Recently he was accused by southwestern Virginia political powerbroker Edgar Bacon of forgetting who helped him get elected.
Then, former Gov. Charles Robb wrote two stinging, public letters criticizing Wilder for jockeying for higher office at the expense of his Democratic comrades.
The issue dividing Wilder and his party colleagues was the imposition of a half-cent sales tax to help finance public transportation. The lieutenant governor maintains that the tax adversely affects the state's poor, who in many cases ``don't even use the roads.''
Wilder and the other Democratic leaders also disagree on prison reform and how to use increased state revenue anticipated from the effect of federal tax reform on the Virginia income tax.
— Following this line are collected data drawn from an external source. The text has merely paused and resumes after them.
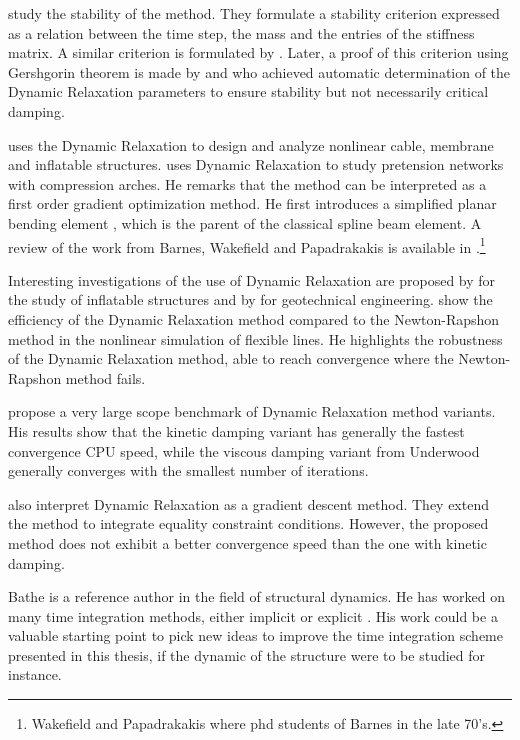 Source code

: study the stability of the method. They formulate a stability criterion expressed as a relation between the time step, the mass and the entries of the stiffness matrix. A similar criterion is formulated by . Later, a proof of this criterion using Gershgorin theorem is made by  and  who achieved automatic determination of the Dynamic Relaxation parameters to ensure stability but not necessarily critical damping.

 uses the Dynamic Relaxation to design and analyze nonlinear cable, membrane and inflatable structures.  uses Dynamic Relaxation to study pretension networks with compression arches. He remarks that the method can be interpreted as a first order gradient optimization method. He first introduces a simplified planar bending element \cite[p.~120]{Wakefield1980}, which is the parent of the classical  spline beam element. A review of the work from Barnes, Wakefield and Papadrakakis is available in \cite{Barnes1999}.\footnote{Wakefield and Papadrakakis where phd students of Barnes in the late 70's.}

Interesting investigations of the use of Dynamic Relaxation are proposed by \cite{Rodriguez2011a} for the study of inflatable structures and by  for geotechnical engineering.  show the efficiency of the Dynamic Relaxation method compared to the Newton-Rapshon method in the nonlinear simulation of flexible lines. He highlights the robustness of the Dynamic Relaxation method, able to reach convergence where the Newton-Rapshon method fails.

 propose a very large scope benchmark of Dynamic Relaxation method variants. His results show that the kinetic damping variant \cite{Topping2007} has generally the fastest convergence CPU speed, while the viscous damping variant from Underwood \cite{Underwood1983} generally converges with the smallest number of iterations.

 also interpret Dynamic Relaxation as a gradient descent method. They extend the method to integrate equality constraint conditions. However, the proposed method does not exhibit a better convergence speed than the one with kinetic damping.

Bathe is a reference author in the field of structural dynamics. He has worked on many time integration methods, either implicit or explicit \cite{Noh2013}. His work could be a valuable starting point to pick new ideas to improve the time integration scheme presented in this thesis, if the dynamic of the structure were to be studied for instance.

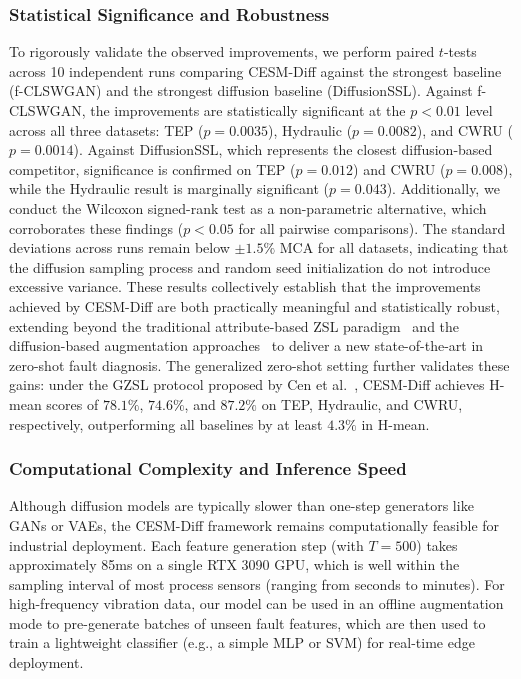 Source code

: \subsubsection{Statistical Significance and Robustness}
To rigorously validate the observed improvements, we perform paired $t$-tests across 10 independent runs comparing CESM-Diff against the strongest baseline (f-CLSWGAN) and the strongest diffusion baseline (DiffusionSSL). Against f-CLSWGAN, the improvements are statistically significant at the $p < 0.01$ level across all three datasets: TEP ($p = 0.0035$), Hydraulic ($p = 0.0082$), and CWRU ($p = 0.0014$). Against DiffusionSSL, which represents the closest diffusion-based competitor, significance is confirmed on TEP ($p = 0.012$) and CWRU ($p = 0.008$), while the Hydraulic result is marginally significant ($p = 0.043$). Additionally, we conduct the Wilcoxon signed-rank test as a non-parametric alternative, which corroborates these findings ($p < 0.05$ for all pairwise comparisons). The standard deviations across runs remain below $\pm 1.5\%$ MCA for all datasets, indicating that the diffusion sampling process and random seed initialization do not introduce excessive variance. These results collectively establish that the improvements achieved by CESM-Diff are both practically meaningful and statistically robust, extending beyond the traditional attribute-based ZSL paradigm~\cite{xian2019zero} and the diffusion-based augmentation approaches~\cite{chen2024diffusion} to deliver a new state-of-the-art in zero-shot fault diagnosis. The generalized zero-shot setting further validates these gains: under the GZSL protocol proposed by Cen et al.~\cite{cen2025generalized}, CESM-Diff achieves H-mean scores of $78.1\%$, $74.6\%$, and $87.2\%$ on TEP, Hydraulic, and CWRU, respectively, outperforming all baselines by at least $4.3\%$ in H-mean.

\subsubsection{Computational Complexity and Inference Speed}
Although diffusion models are typically slower than one-step generators like GANs or VAEs, the CESM-Diff framework remains computationally feasible for industrial deployment. Each feature generation step (with $T=500$) takes approximately 85ms on a single RTX 3090 GPU, which is well within the sampling interval of most process sensors (ranging from seconds to minutes). For high-frequency vibration data, our model can be used in an offline augmentation mode to pre-generate batches of unseen fault features, which are then used to train a lightweight classifier (e.g., a simple MLP or SVM) for real-time edge deployment.

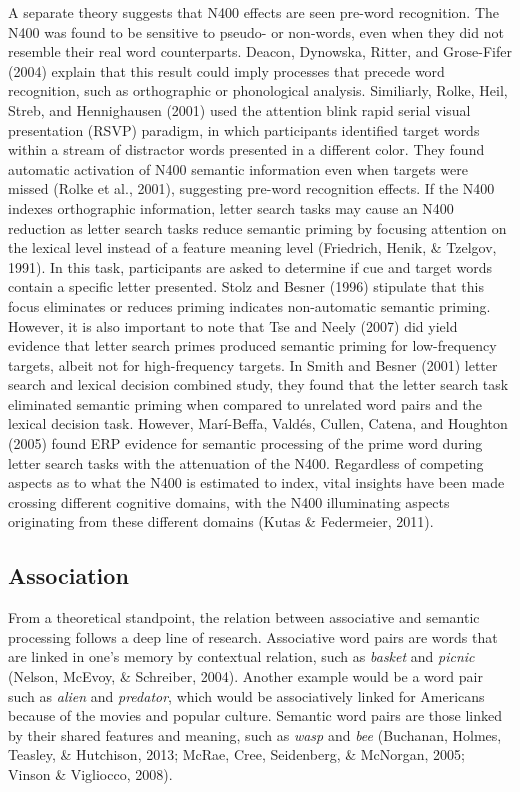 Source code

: \documentclass[english,man]{apa6}
\theoremstyle{definition}
\theoremstyle{definition}
\theoremstyle{remark}
\begin{document}
A separate theory suggests that N400 effects are seen pre-word
recognition. The N400 was found to be sensitive to pseudo- or non-words,
even when they did not resemble their real word counterparts. Deacon,
Dynowska, Ritter, and Grose-Fifer (2004) explain that this result could
imply processes that precede word recognition, such as orthographic or
phonological analysis. Similiarly, Rolke, Heil, Streb, and Hennighausen
(2001) used the attention blink rapid serial visual presentation (RSVP)
paradigm, in which participants identified target words within a stream
of distractor words presented in a different color. They found automatic
activation of N400 semantic information even when targets were missed
(Rolke et al., 2001), suggesting pre-word recognition effects. If the
N400 indexes orthographic information, letter search tasks may cause an
N400 reduction as letter search tasks reduce semantic priming by
focusing attention on the lexical level instead of a feature meaning
level (Friedrich, Henik, \& Tzelgov, 1991). In this task, participants
are asked to determine if cue and target words contain a specific letter
presented. Stolz and Besner (1996) stipulate that this focus eliminates
or reduces priming indicates non-automatic semantic priming. However, it
is also important to note that Tse and Neely (2007) did yield evidence
that letter search primes produced semantic priming for low-frequency
targets, albeit not for high-frequency targets. In Smith and Besner
(2001) letter search and lexical decision combined study, they found
that the letter search task eliminated semantic priming when compared to
unrelated word pairs and the lexical decision task. However, Marí-Beffa,
Valdés, Cullen, Catena, and Houghton (2005) found ERP evidence for
semantic processing of the prime word during letter search tasks with
the attenuation of the N400. Regardless of competing aspects as to what
the N400 is estimated to index, vital insights have been made crossing
different cognitive domains, with the N400 illuminating aspects
originating from these different domains (Kutas \& Federmeier, 2011).

\subsection{Association}\label{association}

From a theoretical standpoint, the relation between associative and
semantic processing follows a deep line of research. Associative word
pairs are words that are linked in one's memory by contextual relation,
such as \emph{basket} and \emph{picnic} (Nelson, McEvoy, \& Schreiber,
2004). Another example would be a word pair such as \emph{alien} and
\emph{predator}, which would be associatively linked for Americans
because of the movies and popular culture. Semantic word pairs are those
linked by their shared features and meaning, such as \emph{wasp} and
\emph{bee} (Buchanan, Holmes, Teasley, \& Hutchison, 2013; McRae, Cree,
Seidenberg, \& McNorgan, 2005; Vinson \& Vigliocco, 2008).
\end{document}
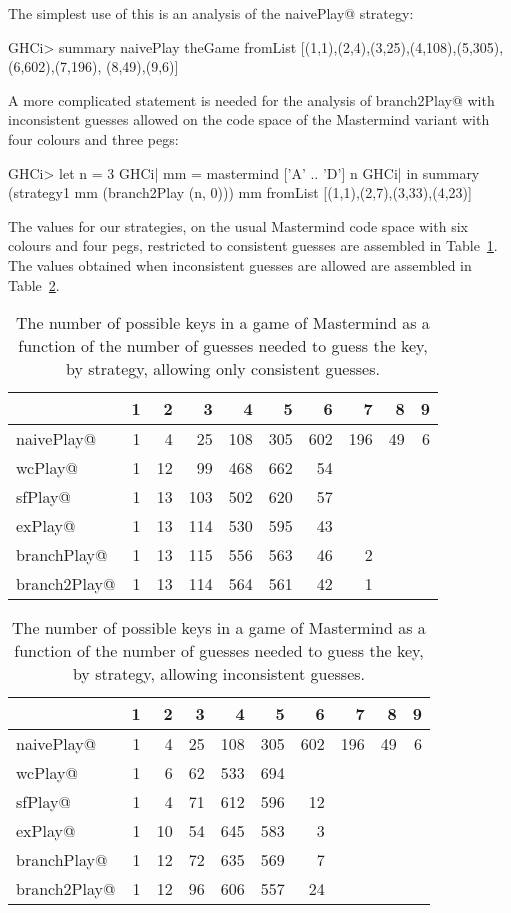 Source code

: \documentclass[a4paper]{article}
\makeatletter
\theoremstyle{definition}
\newcommand{\cmd}[1]{\Verb@#1@}
\makeatother
\begin{document}
The simplest use of this is an analysis of the \cmd{naivePlay} strategy:
\begin{cmdsession}
GHCi> summary naivePlay theGame
fromList [(1,1),(2,4),(3,25),(4,108),(5,305),(6,602),(7,196),
          (8,49),(9,6)]
\end{cmdsession}
A more complicated statement is needed for the analysis of \cmd{branch2Play} with inconsistent guesses allowed on the code space of the Mastermind variant with four colours and three pegs:
\begin{cmdsession}
GHCi> let n  = 3
GHCi|     mm = mastermind ['A' .. 'D'] n
GHCi| in summary (strategy1 mm (branch2Play (n, 0))) mm
fromList [(1,1),(2,7),(3,33),(4,23)]
\end{cmdsession}

The values for our strategies, on the usual Mastermind code space with six colours and four pegs, restricted to consistent guesses are assembled in Table~\ref{tab:summaryconsistent}.
The values obtained when inconsistent guesses are allowed are assembled in Table~\ref{tab:summaryinconsistent}.

\begin{table}
\centering
\begin{tabular}{l|rrrrrrrrr}
	& 1	& 2	& 3	& 4	& 5	& 6	& 7	& 8	& 9 \\
\hline
\cmd{naivePlay}	& 1	& 4	& 25	& 108	& 305	& 602	& 196	& 49	& 6 \\
\cmd{wcPlay}	& 1	& 12	& 99	& 468	& 662	& 54	& 	& 	&  \\
\cmd{sfPlay}	& 1	& 13	& 103	& 502	& 620	& 57	& 	& 	&  \\
\cmd{exPlay}	& 1	& 13	& 114	& 530	& 595	& 43	& 	& 	&  \\
\cmd{branchPlay}	& 1	& 13	& 115	& 556	& 563	& 46	& 2	& 	&  \\
\cmd{branch2Play}	& 1	& 13	& 114	& 564	& 561	& 42	& 1	& 	& 
\end{tabular}
\caption{The number of possible keys in a game of Mastermind as a function of the number of guesses needed to guess the key, by strategy, allowing only consistent guesses.}
\label{tab:summaryconsistent}
\end{table}

\begin{table}
\centering
\begin{tabular}{l|rrrrrrrrr}
	& 1	& 2	& 3	& 4	& 5	& 6	& 7	& 8	& 9 \\
\hline
\cmd{naivePlay}	& 1	& 4	& 25	& 108	& 305	& 602	& 196	& 49	& 6 \\
\cmd{wcPlay}	& 1	& 6	& 62	& 533	& 694	& 	& 	& 	&  \\
\cmd{sfPlay}	& 1	& 4	& 71	& 612	& 596	& 12	& 	& 	&  \\
\cmd{exPlay}	& 1	& 10	& 54	& 645	& 583	& 3	& 	& 	&  \\
\cmd{branchPlay}	& 1	& 12	& 72	& 635	& 569	& 7	& 	& 	&  \\
\cmd{branch2Play}	& 1	& 12	& 96	& 606	& 557	& 24	& 	& 	& 
\end{tabular}
\caption{The number of possible keys in a game of Mastermind as a function of the number of guesses needed to guess the key, by strategy, allowing inconsistent guesses.}
\label{tab:summaryinconsistent}
\end{table}
\end{document}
The lieutenant governor insists his stands are not motivated by political ambition: ``We're going to have differences. I'm not posturing. I'm doing what I said I would do: be an honest voice for the people of Virginia.''
In a Monitor interview, Wilder said his honesty was the only wealth passed on from his forbears. His father's legacy of a ``name'' puzzled him as a child in a family of 10 that used newspaper to insulate holes in their shoes. ``My father was an insurance salesman who never made more than $50 a week, but he gave me a name that, nowhere, could ever be besmirched.''
Wilder says he was ``shocked'' at the Robb letters. ``I wouldn't even have them copied and distributed to my staff. Public office doesn't mean that much to me that I have to reduce myself to personal attacks. I don't call people names or impugn motives. I think more of me and more of the office. The people of Virginia expect more. A lot of times in politics, people say things that on reflection, well - they think again.''
In politics, ``subduing passion is an art form,'' the lieutenant governor says. He cites ``patience'' as the key to his progress. But this attribute was learned, not inherited.
``My father's parents were slaves in Richmond. My grandfather was sold to a man who lived 20 miles from here. Grandfather had to walk on the weekends to see his three children. If he was late walking back, he was beaten.''
Wilder said the very thought of this injustice ``made me mad.'' He ``internalized'' the history of his grandparent's hardship and became bitter.
Joining the United States Army during the Korean war, Wilder was awarded a Bronze Star for actions in the conflict. After returning to civilian life, he contemplated how his fighting skills could be adapted to warfare against segregation.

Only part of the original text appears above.